The Power of Positive Feedback
I urge teachers, administrators, parents, and loved ones to provide positive feedback and catch others doing great things, rather than point out other people’s weaknesses. While there is a time and a place to receive constructive criticism, more often than not, I find that people are more receptive to positive genuine and specific feedback than to any form of criticism.
When classroom management plans are created, consequences are naturally a part of the conversation. What will happen if a rule is broken? What if a behavior contract fails, what’s the next step? While it’s valuable to think about what might happen if someone doesn’t follow expectations, I think it’s more important to recognize those who do meet and go beyond expectations.
As this was our first week back at school, I noticed a few students, who in the past struggled with meeting expectations, being incredibly focused, kind, and attentive. I had to recognize and applaud their behavior. I wanted those students to know that I noticed their efforts. I wanted their parents to know that their children are highly capable of being rock stars in the classroom. And so, I decided to email families and let them know how impressed I was with those particular students. The response I received was wonderful. The parents were happy to hear great news. One parent in particular wrote me: “This is the best email I've read in a long time!”

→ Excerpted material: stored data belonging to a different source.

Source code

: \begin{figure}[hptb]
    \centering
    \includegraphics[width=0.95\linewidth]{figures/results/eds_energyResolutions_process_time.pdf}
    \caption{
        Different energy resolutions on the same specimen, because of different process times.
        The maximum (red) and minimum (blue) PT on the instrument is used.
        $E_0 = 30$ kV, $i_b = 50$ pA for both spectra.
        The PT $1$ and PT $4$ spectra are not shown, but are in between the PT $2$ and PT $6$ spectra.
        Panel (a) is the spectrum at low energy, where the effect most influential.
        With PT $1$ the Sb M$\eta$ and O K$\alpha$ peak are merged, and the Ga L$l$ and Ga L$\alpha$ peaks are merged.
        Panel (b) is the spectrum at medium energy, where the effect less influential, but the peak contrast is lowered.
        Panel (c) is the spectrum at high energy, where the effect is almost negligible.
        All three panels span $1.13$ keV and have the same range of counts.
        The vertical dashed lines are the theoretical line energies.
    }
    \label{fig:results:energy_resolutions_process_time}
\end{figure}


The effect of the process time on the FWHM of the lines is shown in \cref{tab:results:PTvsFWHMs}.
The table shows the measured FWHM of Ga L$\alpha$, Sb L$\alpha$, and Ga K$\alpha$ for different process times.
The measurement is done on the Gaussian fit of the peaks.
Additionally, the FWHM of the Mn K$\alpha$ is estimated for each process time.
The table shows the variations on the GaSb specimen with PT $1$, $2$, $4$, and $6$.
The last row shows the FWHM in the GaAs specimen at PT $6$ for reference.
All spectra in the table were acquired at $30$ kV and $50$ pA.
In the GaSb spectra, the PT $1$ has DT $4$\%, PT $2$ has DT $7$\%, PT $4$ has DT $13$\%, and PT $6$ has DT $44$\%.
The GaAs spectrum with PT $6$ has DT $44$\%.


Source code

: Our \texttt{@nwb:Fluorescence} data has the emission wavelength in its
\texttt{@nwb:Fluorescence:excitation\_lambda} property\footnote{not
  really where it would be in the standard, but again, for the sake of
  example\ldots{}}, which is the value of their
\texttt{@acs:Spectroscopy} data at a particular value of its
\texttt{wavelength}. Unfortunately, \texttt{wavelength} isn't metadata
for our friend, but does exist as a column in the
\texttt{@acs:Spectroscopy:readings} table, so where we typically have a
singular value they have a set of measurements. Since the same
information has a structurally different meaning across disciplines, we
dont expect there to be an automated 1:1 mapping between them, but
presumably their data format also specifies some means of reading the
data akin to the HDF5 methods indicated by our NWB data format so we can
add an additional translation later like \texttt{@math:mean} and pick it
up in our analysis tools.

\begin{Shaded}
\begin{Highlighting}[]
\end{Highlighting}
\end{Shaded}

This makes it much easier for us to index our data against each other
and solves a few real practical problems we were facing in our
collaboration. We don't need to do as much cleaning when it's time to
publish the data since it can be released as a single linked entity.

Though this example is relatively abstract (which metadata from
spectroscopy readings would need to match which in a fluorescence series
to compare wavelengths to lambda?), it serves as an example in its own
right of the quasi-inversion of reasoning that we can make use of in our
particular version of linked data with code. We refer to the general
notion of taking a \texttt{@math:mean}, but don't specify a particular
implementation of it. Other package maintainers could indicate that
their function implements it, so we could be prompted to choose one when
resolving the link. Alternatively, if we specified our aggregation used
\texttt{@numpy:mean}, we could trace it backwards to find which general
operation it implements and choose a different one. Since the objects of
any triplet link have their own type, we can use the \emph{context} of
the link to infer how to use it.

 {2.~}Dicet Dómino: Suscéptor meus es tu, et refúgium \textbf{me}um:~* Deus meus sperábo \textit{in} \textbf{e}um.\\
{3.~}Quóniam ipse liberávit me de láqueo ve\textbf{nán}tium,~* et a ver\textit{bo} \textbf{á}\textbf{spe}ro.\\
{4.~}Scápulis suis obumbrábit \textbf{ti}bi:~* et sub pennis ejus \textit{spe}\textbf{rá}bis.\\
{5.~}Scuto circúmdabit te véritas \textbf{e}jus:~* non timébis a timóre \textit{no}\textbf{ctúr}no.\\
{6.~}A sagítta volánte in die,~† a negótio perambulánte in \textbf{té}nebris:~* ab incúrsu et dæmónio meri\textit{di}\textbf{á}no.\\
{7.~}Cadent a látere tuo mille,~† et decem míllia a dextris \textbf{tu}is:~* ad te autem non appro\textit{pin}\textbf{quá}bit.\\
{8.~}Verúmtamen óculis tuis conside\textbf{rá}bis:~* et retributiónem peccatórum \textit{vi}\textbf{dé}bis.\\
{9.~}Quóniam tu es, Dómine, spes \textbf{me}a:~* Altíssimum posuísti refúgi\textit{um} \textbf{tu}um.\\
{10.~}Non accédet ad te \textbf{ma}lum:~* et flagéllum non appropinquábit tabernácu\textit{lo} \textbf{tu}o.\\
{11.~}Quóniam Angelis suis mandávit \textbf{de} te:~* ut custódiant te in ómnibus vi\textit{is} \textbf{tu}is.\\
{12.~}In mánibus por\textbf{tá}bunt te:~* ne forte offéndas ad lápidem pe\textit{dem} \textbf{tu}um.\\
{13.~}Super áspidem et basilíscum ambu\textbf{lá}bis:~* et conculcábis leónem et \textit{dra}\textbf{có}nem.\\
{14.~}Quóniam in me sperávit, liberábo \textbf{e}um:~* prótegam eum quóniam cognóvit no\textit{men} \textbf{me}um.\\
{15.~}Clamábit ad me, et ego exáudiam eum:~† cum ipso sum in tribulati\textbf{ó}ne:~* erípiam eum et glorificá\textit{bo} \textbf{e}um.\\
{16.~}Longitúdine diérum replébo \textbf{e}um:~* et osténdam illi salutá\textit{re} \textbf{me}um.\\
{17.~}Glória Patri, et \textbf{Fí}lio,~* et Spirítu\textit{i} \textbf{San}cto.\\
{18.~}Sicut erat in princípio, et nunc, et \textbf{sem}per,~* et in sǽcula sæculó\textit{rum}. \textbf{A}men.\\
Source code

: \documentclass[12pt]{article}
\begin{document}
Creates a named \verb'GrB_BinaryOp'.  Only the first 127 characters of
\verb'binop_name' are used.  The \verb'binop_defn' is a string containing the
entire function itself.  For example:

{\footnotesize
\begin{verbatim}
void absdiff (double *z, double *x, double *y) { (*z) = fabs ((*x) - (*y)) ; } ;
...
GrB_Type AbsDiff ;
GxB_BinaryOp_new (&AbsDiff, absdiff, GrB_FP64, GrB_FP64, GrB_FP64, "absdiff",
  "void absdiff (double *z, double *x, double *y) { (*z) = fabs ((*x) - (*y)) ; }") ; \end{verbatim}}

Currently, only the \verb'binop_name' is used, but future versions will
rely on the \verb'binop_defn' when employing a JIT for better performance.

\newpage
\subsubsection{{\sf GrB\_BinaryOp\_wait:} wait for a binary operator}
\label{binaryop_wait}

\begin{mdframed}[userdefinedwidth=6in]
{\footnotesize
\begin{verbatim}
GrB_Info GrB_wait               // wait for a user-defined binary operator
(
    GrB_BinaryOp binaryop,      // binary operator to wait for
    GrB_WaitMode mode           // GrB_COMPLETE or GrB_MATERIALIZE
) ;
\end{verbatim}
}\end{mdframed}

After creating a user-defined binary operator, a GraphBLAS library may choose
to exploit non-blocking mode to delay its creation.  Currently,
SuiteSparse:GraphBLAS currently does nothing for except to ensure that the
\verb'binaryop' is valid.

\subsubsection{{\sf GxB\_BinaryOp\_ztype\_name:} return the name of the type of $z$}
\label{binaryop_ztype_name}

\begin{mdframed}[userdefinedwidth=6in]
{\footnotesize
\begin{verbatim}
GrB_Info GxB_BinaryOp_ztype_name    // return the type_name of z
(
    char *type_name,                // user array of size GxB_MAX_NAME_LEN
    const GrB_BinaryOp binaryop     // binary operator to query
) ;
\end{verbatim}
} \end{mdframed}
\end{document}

It’s also important to express positive feedback to the person directly. When I told one of my students how impressed I was with his focus, his willingness to help others, and his positive contributions, he responded with a giant smile. He could tell I meant every word and he was happy to receive my genuine compliment. I already know our connection has become stronger because of that moment and I look forward to my next class with that student.
I have decided to reach out to students and parents on a regular basis and express the great work I’m seeing in my classroom.
When providing positive feedback, I encourage you to remember three things:
1. Be genuine. The feedback you’re sharing needs to be true and from the heart. You truly need to feel proud of what you’re noticing.
2. Be specific. Make sure to share what exactly went well. What particular behaviors stood out to you as being exceptional? What success did that student experience in class?
3. Be immediate. When giving positive feedback, make sure to reach out the same day, if possible. If too much time has passed, you’ve lost your opportunity for the positive feedback to really hit home.